MANAGEMENT DISCUSSION FROM LATEST 10K

Overview

The Company’s business is concentrated in the publishing, printing and distribution of newspapers under a single operating segment. The Company’s revenue includes the Chicago Sun-Times, Post-Tribune, SouthtownStar, Naperville Sun and other city and suburban newspapers in the Chicago metropolitan area. Segments that had previously been reported separately from the Sun-Times News Group are either included in discontinued operations (such as the Canadian Newspaper Operations) or included in “Corporate expenses” (such as the former Investment and Corporate Group) for all periods presented. Any remaining administrative or legacy expenses related to sold operations are also included in “Corporate expenses” for all periods presented.

The Company’s revenue is primarily derived from the sale of advertising space within the Company’s publications. Advertising revenue accounted for approximately 77% of the Company’s consolidated revenue for the year ended December 31, 2007. Advertising revenue is largely comprised of three primary sub-groups: retail, national and classified. Advertising revenue is subject to changes in the economy in general, on both a national and local level, and in individual business sectors. The Company’s advertising revenue experiences seasonality, with the first quarter typically being the lowest. Advertising revenue is recognized upon publication of the advertisement.

Approximately 21% of the Company’s revenue for the year ended December 31, 2007 was generated by circulation of the Company’s publications. This includes sales of publications to individuals on a single copy or subscription basis and to sales outlets, which then re-sell the publications. The Company recognizes circulation revenue from subscriptions on a straight-line basis over the subscription term and single-copy sales at the time of distribution. The Company also generates revenue from job printing and other activities which are recognized upon delivery.

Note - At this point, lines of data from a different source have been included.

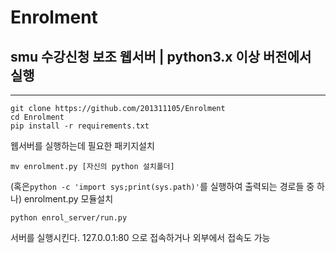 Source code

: # Enrolment
## smu 수강신청 보조 웹서버 | python3.x 이상 버전에서 실행
<hr/>
<pre><code>git clone https://github.com/201311105/Enrolment
cd Enrolment
pip install -r requirements.txt</code></pre>
웹서버를 실행하는데 필요한 패키지설치

<pre><code>mv enrolment.py [자신의 python 설치폴더]</code></pre>
(혹은<code>python -c 'import sys;print(sys.path)'</code>를 실행하여 출력되는 경로들 중 하나)
enrolment.py 모듈설치

<pre><code>python enrol_server/run.py</code></pre>
서버를 실행시킨다. 127.0.0.1:80 으로 접속하거나 외부에서 접속도 가능
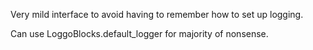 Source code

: Very mild interface to avoid having to remember how to set up logging.

Can use LoggoBlocks.default_logger for majority of nonsense.
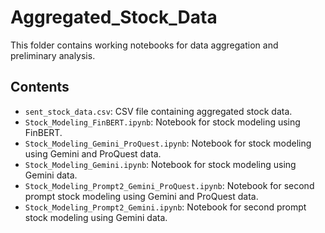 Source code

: # Aggregated_Stock_Data

This folder contains working notebooks for data aggregation and preliminary analysis.

## Contents

- `sent_stock_data.csv`: CSV file containing aggregated stock data.
- `Stock_Modeling_FinBERT.ipynb`: Notebook for stock modeling using FinBERT.
- `Stock_Modeling_Gemini_ProQuest.ipynb`: Notebook for stock modeling using Gemini and ProQuest data.
- `Stock_Modeling_Gemini.ipynb`: Notebook for stock modeling using Gemini data.
- `Stock_Modeling_Prompt2_Gemini_ProQuest.ipynb`: Notebook for second prompt stock modeling using Gemini and ProQuest data.
- `Stock_Modeling_Prompt2_Gemini.ipynb`: Notebook for second prompt stock modeling using Gemini data. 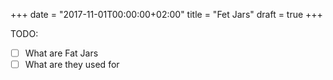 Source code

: +++
date = "2017-11-01T00:00:00+02:00"
title = "Fet Jars"
draft = true
+++

TODO:

- [ ] What are Fat Jars
- [ ] What are they used for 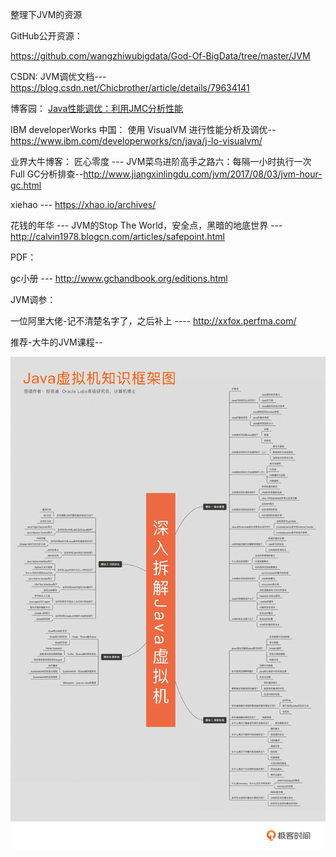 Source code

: 整理下JVM的资源

GitHub公开资源：

<https://github.com/wangzhiwubigdata/God-Of-BigData/tree/master/JVM>



CSDN:
JVM调优文档---<https://blog.csdn.net/Chicbrother/article/details/79634141>

博客园：
[Java性能调优：利用JMC分析性能](https://www.cnblogs.com/duanxz/p/8533174.html)



IBM developerWorks 中国：
使用 VisualVM 进行性能分析及调优--<https://www.ibm.com/developerworks/cn/java/j-lo-visualvm/>



业界大牛博客：
匠心零度 --- JVM菜鸟进阶高手之路六：每隔一小时执行一次Full GC分析排查--<http://www.jiangxinlingdu.com/jvm/2017/08/03/jvm-hour-gc.html>

xiehao --- <https://xhao.io/archives/>

花钱的年华  --- JVM的Stop The World，安全点，黑暗的地底世界 --- <http://calvin1978.blogcn.com/articles/safepoint.html>



PDF：

gc小册 --- <http://www.gchandbook.org/editions.html>



JVM调参：

一位阿里大佬-记不清楚名字了，之后补上 ---- <http://xxfox.perfma.com/>



推荐-大牛的JVM课程--

![Java虚拟机知识框架图](https://github.com/liuerge/Big-data-groping/blob/master/images_all_in_here/JVM_images/%E6%B7%B1%E5%85%A5%E6%8B%86%E8%A7%A3Java%E8%99%9A%E6%8B%9F%E6%9C%BA.jpg)

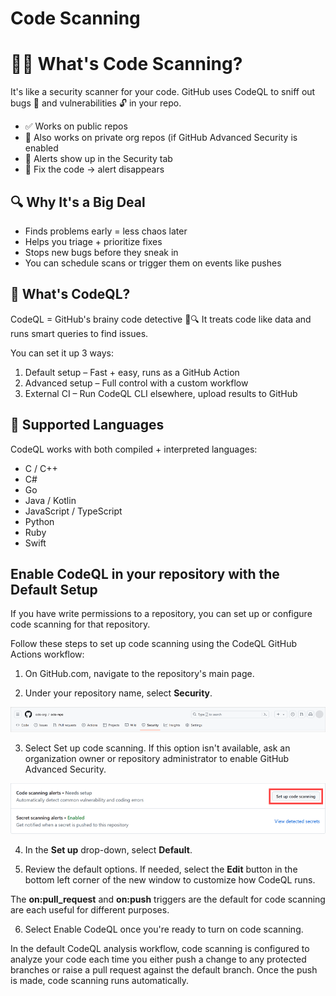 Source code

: <!-- Copied from 09-CodeScanning.md -->
# Code Scanning

# 🕵️‍♀️ What's Code Scanning?
It's like a security scanner for your code.
GitHub uses CodeQL to sniff out bugs 🐛 and vulnerabilities 🔓 in your repo.

- ✅ Works on public repos
- 🔐 Also works on private org repos (if GitHub Advanced Security is enabled
- 🚨 Alerts show up in the Security tab
- 🧹 Fix the code → alert disappears

## 🔍 Why It's a Big Deal
- Finds problems early = less chaos later
- Helps you triage + prioritize fixes
- Stops new bugs before they sneak in
- You can schedule scans or trigger them on events like pushes

## 🧠 What's CodeQL?
CodeQL = GitHub's brainy code detective 🧠🔍
It treats code like data and runs smart queries to find issues.

You can set it up 3 ways:

1. Default setup – Fast + easy, runs as a GitHub Action
2. Advanced setup – Full control with a custom workflow
3. External CI – Run CodeQL CLI elsewhere, upload results to GitHub

## 🧬 Supported Languages
CodeQL works with both compiled + interpreted languages:

- C / C++
- C#
- Go
- Java / Kotlin
- JavaScript / TypeScript
- Python
- Ruby
- Swift

## Enable CodeQL in your repository with the Default Setup
If you have write permissions to a repository, you can set up or configure code scanning for that repository.

Follow these steps to set up code scanning using the CodeQL GitHub Actions workflow:

1. On GitHub.com, navigate to the repository's main page.

2. Under your repository name, select **Security**.

![Security Tab](../assets/2-security-tab-screenshot.png)

3. Select Set up code scanning. If this option isn't available, ask an organization owner or repository administrator to enable GitHub Advanced Security.

![Set Up Code Scanning](../assets/3-set-up-code-scanning-button-screenshot.png)

4. In the **Set up** drop-down, select **Default**.

5. Review the default options. If needed, select the **Edit** button in the bottom left corner of the new window to customize how CodeQL runs.

The **on:pull_request** and **on:push** triggers are the default for code scanning are each useful for different purposes. 

6. Select Enable CodeQL once you're ready to turn on code scanning.

In the default CodeQL analysis workflow, code scanning is configured to analyze your code each time you either push a change to any protected branches or raise a pull request against the default branch. Once the push is made, code scanning runs automatically.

Significant expenses for the Company are editorial, production and distribution costs and newsprint and ink. Editorial, production and distribution compensation expenses, which includes benefits, were approximately 29% of the Company’s total operating revenue and other editorial, production and distribution costs were approximately 22% of the Company’s total operating revenue for the year ended December 31, 2007. Compensation costs are recognized as employment services are rendered. Newsprint and ink costs represented approximately 14% of the Company’s total operating revenue for the year ended December 31, 2007. Newsprint prices are subject to fluctuation as newsprint is a commodity and can vary significantly from period to period. Newsprint costs are recognized upon consumption. Collectively, these costs directly related to producing and distributing the product are presented as cost of sales in the Company’s Consolidated Statement of Operations. Corporate expenses, representing all costs incurred for U.S. and Canadian administrative activities at the Corporate level including audit, tax, legal and professional fees, directors and officers insurance premiums, stock compensation, corporate wages and benefits and other public company costs, represented 21% of total operating revenue for the year ended December 31, 2007.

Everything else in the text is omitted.